My writing for shakuhachi seeks to lead from the instrument’s strengths, those special aspects, which are owned by no particular school. At the same time, I have no interest in ‘westernizing’ the instrument. I am a multi-instrumentalist and if I want the fleet angular, capabilities of a flute or a clarinet, I will play those instruments, not an ungainly end-blown bamboo flute with just 5 holes. The result is that listeners who are only a bit familiar with shakuhachi will think that this music sounds very Japanese, quite ‘traditional’. It draws largely on the aesthetic of honkyoku, the zen-based solo music that Yokoyama-sensei’s teacher, Watazumido, described as a kind of breathing meditation, rather that music. But musical it is, and the 2 solo pieces on this cd and Cloud Hands, the shakuhachi duo, arise from this domain. However, all the phrases are of my own invention and do not follow the rules of any particular school. For instance, a central element in honkyoku is the nayashi, a note which is started flat and bent up to pitch. In Yokoyma’s school, this bent interval is always a whole step, followers of Yamaguchi and other Kinko school teachers play a half step. Cloud Hands uses as one of its central themes side-by-side nayashi of a half and whole step. Thus, listeners who are well acquainted with Japanese traditional music will hear that these compositions constantly try to stretch traditional constrictions on the instrument.
Naki Tokoro Nite (Where there is neither).. uses the traditional pairing of shakuhachi and jiuta shamisen, central instruments in the sankyoku tradition of Japanese classical music.

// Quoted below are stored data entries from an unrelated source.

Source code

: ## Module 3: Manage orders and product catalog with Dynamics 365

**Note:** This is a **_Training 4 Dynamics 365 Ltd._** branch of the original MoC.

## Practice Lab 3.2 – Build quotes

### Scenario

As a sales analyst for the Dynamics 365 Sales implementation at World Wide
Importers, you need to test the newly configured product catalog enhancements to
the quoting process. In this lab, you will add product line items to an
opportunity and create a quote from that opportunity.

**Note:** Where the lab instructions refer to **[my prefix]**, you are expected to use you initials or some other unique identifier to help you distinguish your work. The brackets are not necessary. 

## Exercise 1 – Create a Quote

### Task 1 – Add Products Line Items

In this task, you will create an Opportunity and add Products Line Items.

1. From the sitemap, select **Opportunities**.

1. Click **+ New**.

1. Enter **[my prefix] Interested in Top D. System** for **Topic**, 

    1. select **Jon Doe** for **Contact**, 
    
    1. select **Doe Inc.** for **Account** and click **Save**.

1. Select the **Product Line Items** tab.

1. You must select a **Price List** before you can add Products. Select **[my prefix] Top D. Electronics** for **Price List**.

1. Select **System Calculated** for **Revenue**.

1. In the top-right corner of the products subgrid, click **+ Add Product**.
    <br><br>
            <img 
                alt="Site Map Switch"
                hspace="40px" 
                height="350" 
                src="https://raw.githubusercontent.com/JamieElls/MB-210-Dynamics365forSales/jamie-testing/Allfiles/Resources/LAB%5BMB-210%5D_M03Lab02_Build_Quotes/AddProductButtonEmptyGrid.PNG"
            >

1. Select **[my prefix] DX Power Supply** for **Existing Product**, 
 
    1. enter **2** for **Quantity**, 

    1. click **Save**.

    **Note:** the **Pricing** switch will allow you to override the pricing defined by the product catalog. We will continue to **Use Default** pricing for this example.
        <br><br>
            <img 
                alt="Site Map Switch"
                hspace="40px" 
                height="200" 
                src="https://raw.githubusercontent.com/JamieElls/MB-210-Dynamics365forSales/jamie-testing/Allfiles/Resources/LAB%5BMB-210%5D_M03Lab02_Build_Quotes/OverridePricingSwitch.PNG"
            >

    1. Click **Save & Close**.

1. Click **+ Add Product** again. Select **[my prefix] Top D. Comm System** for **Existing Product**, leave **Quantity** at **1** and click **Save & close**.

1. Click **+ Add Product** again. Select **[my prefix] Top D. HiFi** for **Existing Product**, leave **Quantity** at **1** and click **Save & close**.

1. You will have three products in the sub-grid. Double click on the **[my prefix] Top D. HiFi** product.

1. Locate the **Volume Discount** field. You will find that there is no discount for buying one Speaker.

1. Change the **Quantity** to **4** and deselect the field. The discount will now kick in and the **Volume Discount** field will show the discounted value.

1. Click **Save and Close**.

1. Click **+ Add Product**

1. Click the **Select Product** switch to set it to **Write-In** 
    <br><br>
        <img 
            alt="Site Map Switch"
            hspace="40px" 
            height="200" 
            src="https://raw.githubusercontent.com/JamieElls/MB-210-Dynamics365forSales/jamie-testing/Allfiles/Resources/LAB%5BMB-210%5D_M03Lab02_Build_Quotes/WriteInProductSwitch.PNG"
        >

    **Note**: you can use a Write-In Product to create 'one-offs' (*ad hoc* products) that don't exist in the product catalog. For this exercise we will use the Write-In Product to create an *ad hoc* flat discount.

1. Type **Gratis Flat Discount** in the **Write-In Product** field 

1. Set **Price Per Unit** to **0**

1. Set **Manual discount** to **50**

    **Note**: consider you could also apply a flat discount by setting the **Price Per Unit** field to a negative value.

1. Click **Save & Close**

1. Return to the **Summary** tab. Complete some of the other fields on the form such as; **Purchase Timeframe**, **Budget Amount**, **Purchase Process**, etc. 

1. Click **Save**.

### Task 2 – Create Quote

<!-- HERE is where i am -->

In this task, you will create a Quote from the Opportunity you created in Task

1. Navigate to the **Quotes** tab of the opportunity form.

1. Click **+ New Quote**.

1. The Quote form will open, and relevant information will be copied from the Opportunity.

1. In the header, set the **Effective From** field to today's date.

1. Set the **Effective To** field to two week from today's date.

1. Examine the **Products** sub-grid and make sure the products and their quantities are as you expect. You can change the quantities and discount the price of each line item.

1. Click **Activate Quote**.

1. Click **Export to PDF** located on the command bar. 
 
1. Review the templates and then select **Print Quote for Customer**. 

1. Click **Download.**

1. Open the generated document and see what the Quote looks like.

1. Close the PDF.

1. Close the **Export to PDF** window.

Again, the music is in some ways traditional, and I am pleased to have my original shakuhachi teacher, Ralph Samuelson performing, as I have always deeply admired his way with this music. Here I have tried to retain sankyoku’s aesthetic profile while combining it with the more complex contrapuntal and rhythmic designs I utilize in my works for western instruments. Most notably, I frankly have long found the endless 2/4 meter of most Japanese traditional music quite tiresome. Japanese poetry, on the other hand, such as haiku and tanka are based on phrases of odd lengths. This piece utilizes the meter of tanka poetry, 5-7-5-7-7, for much of its rhythmic structure. The opening and closing tanka, beautifully sung by Yoko Hiraoka, expresses the frustrations of the poet, Toki Zenmaro, with the pitfalls of the Japanese language:


It’s hazardous
To live in Japan and say
In the language 
of the Japanese people
What’s on my mind

(written 1912 (!))
(Suffice it to say that the composer shares the poets feelings!)


There are other elements, like canonic and contrary motion, in Naki Tokoro Nite and Dan no Tabi (Journey on a Staircase) which are mainstream compositional devices in the west but foreign to traditional Japanese music. So it might be fair to say I am doing some ‘westernizing’ of the compositional approach to shakuhachi but always while trying to maintain its core sonic strengths.